Она сказала, что самое опасное ждет нас, когда мы приедем во Флоренцию. Ми знали там многие годы. В Ницце же опасаться нам нужно только отца Ми. И вдруг до моего сознания дошло, что мне придется встретиться с человеком, дочь которого я убила, и броситься ему на шею, как сделала бы это она. А между тем мои отец и мать там же, в Ницце, оплакивают погибшую дочь. Они, конечно, захотят меня увидеть, захотят поговорить со мной о До, они взглянут на меня с ужасом — узнают!
— Не говори глупости! — воскликнула Жанна, схватив меня за руки. Тебе не зачем их видеть! Вот отца Мики придется. Ну поплачешь немножко это объяснят твоим волнением. А твоих родителей тебе лучше никогда не вспоминать. Да и помнишь ли ты их еще?
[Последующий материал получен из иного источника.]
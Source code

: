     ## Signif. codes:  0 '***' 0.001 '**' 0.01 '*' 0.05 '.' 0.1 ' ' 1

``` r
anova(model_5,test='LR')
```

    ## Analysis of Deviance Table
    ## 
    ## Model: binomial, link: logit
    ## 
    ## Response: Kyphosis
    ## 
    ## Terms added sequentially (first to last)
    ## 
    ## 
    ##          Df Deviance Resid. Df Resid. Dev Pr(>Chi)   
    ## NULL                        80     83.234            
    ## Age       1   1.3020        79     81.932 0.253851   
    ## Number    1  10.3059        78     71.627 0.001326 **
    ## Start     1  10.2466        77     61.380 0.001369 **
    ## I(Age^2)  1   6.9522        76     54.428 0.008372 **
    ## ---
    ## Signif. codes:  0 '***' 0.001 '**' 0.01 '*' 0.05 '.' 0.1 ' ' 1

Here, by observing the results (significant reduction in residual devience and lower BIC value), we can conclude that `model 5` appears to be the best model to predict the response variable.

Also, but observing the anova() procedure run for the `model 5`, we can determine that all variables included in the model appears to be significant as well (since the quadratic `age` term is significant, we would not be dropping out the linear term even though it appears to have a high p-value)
— Нет. А что, если вспомню?
— К тому времени ты станешь другой. Ты и сейчас не та, а другая. Ты Мики. Мишель-Марта-Сандра Изоля, и родилась ты 14 ноября 1939 года. Ты стала моложе на пять месяцев, потеряла отпечатки пальцев и выросла на один сантиметр. И точка.
На этом мои страхи не кончились. В полдень Жанна съездила в Нейи за нашими вещами. Я спустилась в халате в сад, чтобы помочь ей внести вещи в дом, но она отослала меня, сказав, что этак я могу себе «и могилку схлопотать».
Но о чем бы мы ни заговаривали, моя мысль непрестанно возвращалась к ночи на мысе Кадэ, о которой Жанна мне рассказывала. Я не хотела об этом думать. Я отказывалась смотреть кадры фильма с Мики, которые Жанна сняла во время каникул и которые помогли бы мне подражать Мики. Однако любое слово, сказанное нами, приобретало сейчас двойной смысл и вызывало в моем воображении картины гораздо более мучительные, чем все кинофильмы.